É uma mulher que diz ter uma relação tumultuada com a filha de 35 anos, viciada em crack e vítima de transtornos mentais. Ela aguarda uma decisão judicial na ação em que pede a internação compulsória da filha, que recusa tratamento e ameaçou agredir pessoas na rua.
O mediador então convoca voluntários para o palco. Cada um deles simbolizaria integrantes da família e partes envolvidas no conflito: a mãe, a filha, o crack, o pai da mulher, seu ex-marido – reproduzindo, assim, a dinâmica familiar.
“O (voluntário que simbolizava o) crack imediatamente se colocou entre (representantes de) mãe e filha, impedindo sua aproximação”, conta o mediador. “A mãe, então, começou a gritar: ‘Não, você não vai tocar nela!’.”
Para o mediador, “estava claro que havia algum excluído na família. O crack representa alguém excluído, alguém a quem aquela pessoa não teve acesso”.
A sessão se estende por cerca de uma hora. Em determinado momento, a mulher relembra sua história antes de a filha nascer: ela havia sido obrigada a se casar por ordem do próprio pai.
Eis então a raiz do conflito, conclui o mediador: a relação entre a mulher e seu pai.
“Falei que o crack representava, na verdade, um homem”, diz ele. “Expliquei que, apesar de ter sido muito difícil para a mãe ter sido obrigada a se casar, somente porque isso aconteceu a sua filha pôde vir ao mundo. Se ela amava a filha, teria que, a despeito de tudo, reconhecer e agradecer o que seu pai fez.”
A mulher, a seguir, olha para seu “pai” e, emocionada, agradece-o.
“Para quem estava assistindo, foi uma cena tocante”, relata o mediador – o juiz Sami Storch, do Tribunal de Justiça da Bahia, quem relata o caso acima, ocorrido em 2016 na cidade baiana de Valença.

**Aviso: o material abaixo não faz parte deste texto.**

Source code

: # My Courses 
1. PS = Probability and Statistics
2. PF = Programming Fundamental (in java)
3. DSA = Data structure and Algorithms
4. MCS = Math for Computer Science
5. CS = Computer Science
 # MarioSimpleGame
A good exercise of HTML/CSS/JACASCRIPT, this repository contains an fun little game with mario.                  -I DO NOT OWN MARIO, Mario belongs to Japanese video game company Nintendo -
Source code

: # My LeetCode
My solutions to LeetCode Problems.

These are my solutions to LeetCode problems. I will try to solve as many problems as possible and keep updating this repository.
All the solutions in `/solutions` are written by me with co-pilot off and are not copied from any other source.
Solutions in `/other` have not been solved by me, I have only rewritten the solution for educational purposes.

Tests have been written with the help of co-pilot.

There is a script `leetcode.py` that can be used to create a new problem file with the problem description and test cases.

A cena, que se assemelha a uma sessão de terapia, não se desenrolou em um consultório terapêutico, mas sim dentro de uma comarca judicial. É uma das experiências do Poder Judiciário para facilitar a resolução de conflitos, por meio da técnica chamada constelação familiar.
Traumas e conflitos
O método terapêutico tem como objetivo identificar traumas familiares que, segundo a teoria – não livre de polêmicas – desenvolvida pelo alemão Bert Hellinger nos anos 1970, acabam perpetuando comportamentos destrutivos e conflitos na família – assim como no caso baiano descrito acima.
Fazendo a dramatização dos conflitos, a constelação busca trazer à tona questões pontuais mal resolvidas dentro da história familiar (mortes precoces, perdas e rupturas, por exemplo) que seriam capazes de influenciar comportamentos futuros – muitas vezes inconscientes – dos membros da família.
Ainda que as constelações não substituam (e tenham aplicações distintas de) outras formas de psicoterapia e mediação, juízes e psicólogos defensores da prática dizem que esses traumas costumam ser identificados em intervenções rápidas – de meia hora ou uma hora, em dramatizações coletivas ou sessões sigilosas individuais – e permitem às pessoas ver seus conflitos sob outra ótica, além de despertar empatia pelas outras partes da disputa.
Storch afirma que, alguns dias depois da constelação em Valença, ele soube pela assistente social do caso que mãe e filha haviam conversado “de forma carinhosa e tranquila, como há anos não acontecia”, e a filha pouco depois seria liberada da clínica onde fora internada por ordem judicial.
Storch realiza sessões mensais de constelação, atualmente na Comarca de Itabuna, para as quais convida pessoas envolvidas em dezenas das ações judiciais sob sua responsabilidade. A participação é facultativa. Em cada sessão, ele coloca em evidência dois ou três casos, explorando as dinâmicas familiares que podem estar por trás da disputa judicial.
“Isso aumenta consideravelmente as chances de acordo”, diz o juiz, que começou a adotar técnica há cerca de dez anos, por conta da própria frustração com ter de proferir decisões judiciais que nem sempre traziam harmonia para as partes interessadas.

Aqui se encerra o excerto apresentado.